• [Collected data]
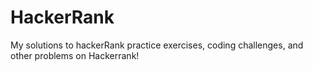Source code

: # HackerRank
My solutions to hackerRank practice exercises, coding challenges, and other problems on Hackerrank!
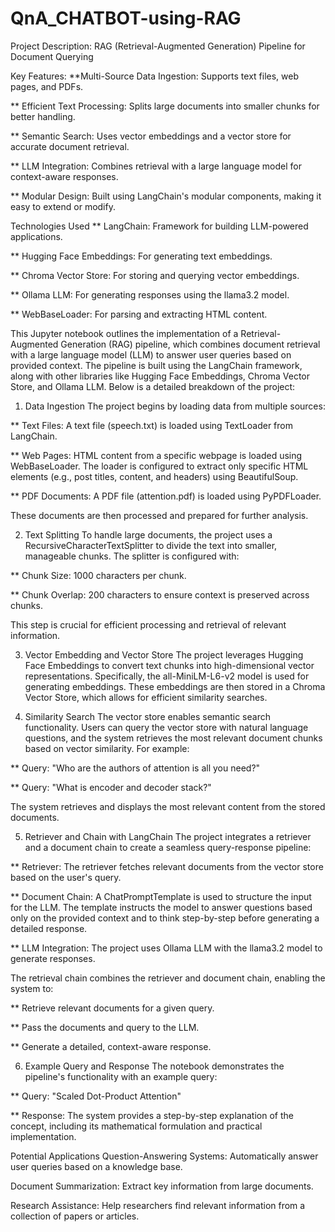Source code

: # QnA_CHATBOT-using-RAG
Project Description: RAG (Retrieval-Augmented Generation) Pipeline for Document Querying

Key Features:
**Multi-Source Data Ingestion: Supports text files, web pages, and PDFs.

** Efficient Text Processing: Splits large documents into smaller chunks for better handling.

** Semantic Search: Uses vector embeddings and a vector store for accurate document retrieval.

** LLM Integration: Combines retrieval with a large language model for context-aware responses.

** Modular Design: Built using LangChain's modular components, making it easy to extend or modify.



Technologies Used
** LangChain: Framework for building LLM-powered applications.

** Hugging Face Embeddings: For generating text embeddings.

** Chroma Vector Store: For storing and querying vector embeddings.

** Ollama LLM: For generating responses using the llama3.2 model.

** WebBaseLoader: For parsing and extracting HTML content.



This Jupyter notebook outlines the implementation of a Retrieval-Augmented Generation (RAG) pipeline, which combines document retrieval with a large language model (LLM) to answer user queries based on provided context. The pipeline is built using the LangChain framework, along with other libraries like Hugging Face Embeddings, Chroma Vector Store, and Ollama LLM. Below is a detailed breakdown of the project:

1. Data Ingestion
The project begins by loading data from multiple sources:

** Text Files: A text file (speech.txt) is loaded using TextLoader from LangChain.

** Web Pages: HTML content from a specific webpage is loaded using WebBaseLoader. The loader is configured to extract only specific HTML elements (e.g., post titles, content, and headers) using BeautifulSoup.

** PDF Documents: A PDF file (attention.pdf) is loaded using PyPDFLoader.

These documents are then processed and prepared for further analysis.



2. Text Splitting
To handle large documents, the project uses a RecursiveCharacterTextSplitter to divide the text into smaller, manageable chunks. The splitter is configured with:

** Chunk Size: 1000 characters per chunk.

** Chunk Overlap: 200 characters to ensure context is preserved across chunks.

This step is crucial for efficient processing and retrieval of relevant information.



3. Vector Embedding and Vector Store
The project leverages Hugging Face Embeddings to convert text chunks into high-dimensional vector representations. Specifically, the all-MiniLM-L6-v2 model is used for generating embeddings. These embeddings are then stored in a Chroma Vector Store, which allows for efficient similarity searches.



5. Similarity Search
The vector store enables semantic search functionality. Users can query the vector store with natural language questions, and the system retrieves the most relevant document chunks based on vector similarity. For example:

** Query: "Who are the authors of attention is all you need?"

** Query: "What is encoder and decoder stack?"

The system retrieves and displays the most relevant content from the stored documents.



5. Retriever and Chain with LangChain
The project integrates a retriever and a document chain to create a seamless query-response pipeline:

** Retriever: The retriever fetches relevant documents from the vector store based on the user's query.

** Document Chain: A ChatPromptTemplate is used to structure the input for the LLM. The template instructs the model to answer questions based only on the provided context and to think step-by-step before generating a detailed response.

** LLM Integration: The project uses Ollama LLM with the llama3.2 model to generate responses.


The retrieval chain combines the retriever and document chain, enabling the system to:

** Retrieve relevant documents for a given query.

** Pass the documents and query to the LLM.

** Generate a detailed, context-aware response.



6. Example Query and Response
The notebook demonstrates the pipeline's functionality with an example query:

** Query: "Scaled Dot-Product Attention"

** Response: The system provides a step-by-step explanation of the concept, including its mathematical formulation and practical implementation.



Potential Applications
Question-Answering Systems: Automatically answer user queries based on a knowledge base.

Document Summarization: Extract key information from large documents.

Research Assistance: Help researchers find relevant information from a collection of papers or articles.
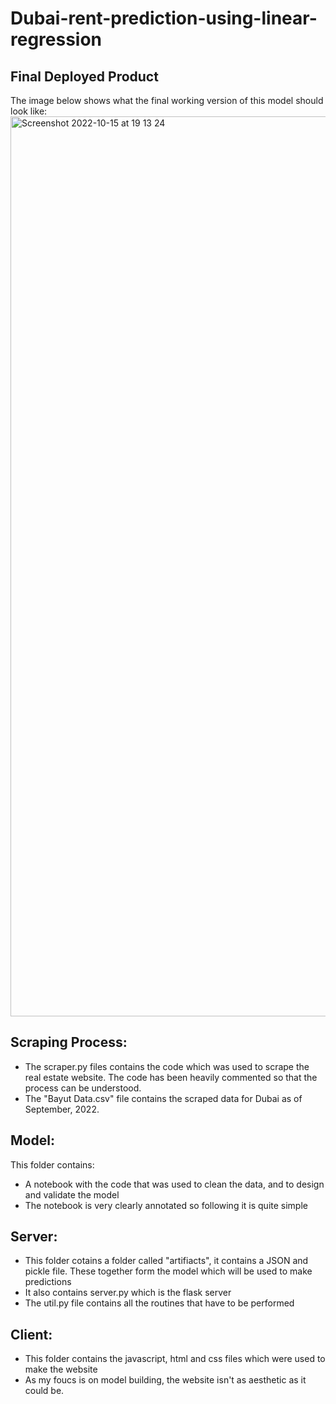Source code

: # Dubai-rent-prediction-using-linear-regression

## Final Deployed Product
The image below shows what the final working version of this model should look like:
<img width="1440" alt="Screenshot 2022-10-15 at 19 13 24" src="https://user-images.githubusercontent.com/113924862/196002023-7af71511-7200-4ece-aa9d-67a07c3a5683.png">

## Scraping Process:
- The scraper.py files contains the code which was used to scrape the real estate website. The code has been heavily commented so that the process can be understood.
- The "Bayut Data.csv" file contains the scraped data for Dubai as of September, 2022.

## Model:
This folder contains:
- A notebook with the code that was used to clean the data, and to design and validate the model
- The notebook is very clearly annotated so following it is quite simple

## Server:
- This folder cotains a folder called "artifiacts", it contains a JSON and pickle file. These together form the model which will be used to make predictions
- It also contains server.py which is the flask server
- The util.py file contains all the routines that have to be performed

## Client:
- This folder contains the javascript, html and css files which were used to make the website
- As my foucs is on model building, the website isn't as aesthetic as it could be.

• [TASK TO CARRY OUT]
Please reproduce each entry exactly as given and omit the pictures.

• [COMPLETED TASK]
Source code

: # HackerRank
My solutions to hackerRank practice exercises, coding challenges, and other problems on Hackerrank!
Source code

: # QnA_CHATBOT-using-RAG
Project Description: RAG (Retrieval-Augmented Generation) Pipeline for Document Querying

Key Features:
**Multi-Source Data Ingestion: Supports text files, web pages, and PDFs.

** Efficient Text Processing: Splits large documents into smaller chunks for better handling.

** Semantic Search: Uses vector embeddings and a vector store for accurate document retrieval.

** LLM Integration: Combines retrieval with a large language model for context-aware responses.

** Modular Design: Built using LangChain's modular components, making it easy to extend or modify.



Technologies Used
** LangChain: Framework for building LLM-powered applications.

** Hugging Face Embeddings: For generating text embeddings.

** Chroma Vector Store: For storing and querying vector embeddings.

** Ollama LLM: For generating responses using the llama3.2 model.

** WebBaseLoader: For parsing and extracting HTML content.



This Jupyter notebook outlines the implementation of a Retrieval-Augmented Generation (RAG) pipeline, which combines document retrieval with a large language model (LLM) to answer user queries based on provided context. The pipeline is built using the LangChain framework, along with other libraries like Hugging Face Embeddings, Chroma Vector Store, and Ollama LLM. Below is a detailed breakdown of the project:

1. Data Ingestion
The project begins by loading data from multiple sources:

** Text Files: A text file (speech.txt) is loaded using TextLoader from LangChain.

** Web Pages: HTML content from a specific webpage is loaded using WebBaseLoader. The loader is configured to extract only specific HTML elements (e.g., post titles, content, and headers) using BeautifulSoup.

** PDF Documents: A PDF file (attention.pdf) is loaded using PyPDFLoader.

These documents are then processed and prepared for further analysis.



2. Text Splitting
To handle large documents, the project uses a RecursiveCharacterTextSplitter to divide the text into smaller, manageable chunks. The splitter is configured with:

** Chunk Size: 1000 characters per chunk.

** Chunk Overlap: 200 characters to ensure context is preserved across chunks.

This step is crucial for efficient processing and retrieval of relevant information.



3. Vector Embedding and Vector Store
The project leverages Hugging Face Embeddings to convert text chunks into high-dimensional vector representations. Specifically, the all-MiniLM-L6-v2 model is used for generating embeddings. These embeddings are then stored in a Chroma Vector Store, which allows for efficient similarity searches.



5. Similarity Search
The vector store enables semantic search functionality. Users can query the vector store with natural language questions, and the system retrieves the most relevant document chunks based on vector similarity. For example:

** Query: "Who are the authors of attention is all you need?"

** Query: "What is encoder and decoder stack?"

The system retrieves and displays the most relevant content from the stored documents.



5. Retriever and Chain with LangChain
The project integrates a retriever and a document chain to create a seamless query-response pipeline:

** Retriever: The retriever fetches relevant documents from the vector store based on the user's query.

** Document Chain: A ChatPromptTemplate is used to structure the input for the LLM. The template instructs the model to answer questions based only on the provided context and to think step-by-step before generating a detailed response.

** LLM Integration: The project uses Ollama LLM with the llama3.2 model to generate responses.


The retrieval chain combines the retriever and document chain, enabling the system to:

** Retrieve relevant documents for a given query.

** Pass the documents and query to the LLM.

** Generate a detailed, context-aware response.



6. Example Query and Response
The notebook demonstrates the pipeline's functionality with an example query:

** Query: "Scaled Dot-Product Attention"

** Response: The system provides a step-by-step explanation of the concept, including its mathematical formulation and practical implementation.



Potential Applications
Question-Answering Systems: Automatically answer user queries based on a knowledge base.

Document Summarization: Extract key information from large documents.

Research Assistance: Help researchers find relevant information from a collection of papers or articles.
Source code

: # Dubai-rent-prediction-using-linear-regression

## Final Deployed Product
The image below shows what the final working version of this model should look like:
<img width="1440" alt="Screenshot 2022-10-15 at 19 13 24" src="https://user-images.githubusercontent.com/113924862/196002023-7af71511-7200-4ece-aa9d-67a07c3a5683.png">

## Scraping Process:
- The scraper.py files contains the code which was used to scrape the real estate website. The code has been heavily commented so that the process can be understood.
- The "Bayut Data.csv" file contains the scraped data for Dubai as of September, 2022.

## Model:
This folder contains:
- A notebook with the code that was used to clean the data, and to design and validate the model
- The notebook is very clearly annotated so following it is quite simple

## Server:
- This folder cotains a folder called "artifiacts", it contains a JSON and pickle file. These together form the model which will be used to make predictions
- It also contains server.py which is the flask server
- The util.py file contains all the routines that have to be performed

## Client:
- This folder contains the javascript, html and css files which were used to make the website
- As my foucs is on model building, the website isn't as aesthetic as it could be.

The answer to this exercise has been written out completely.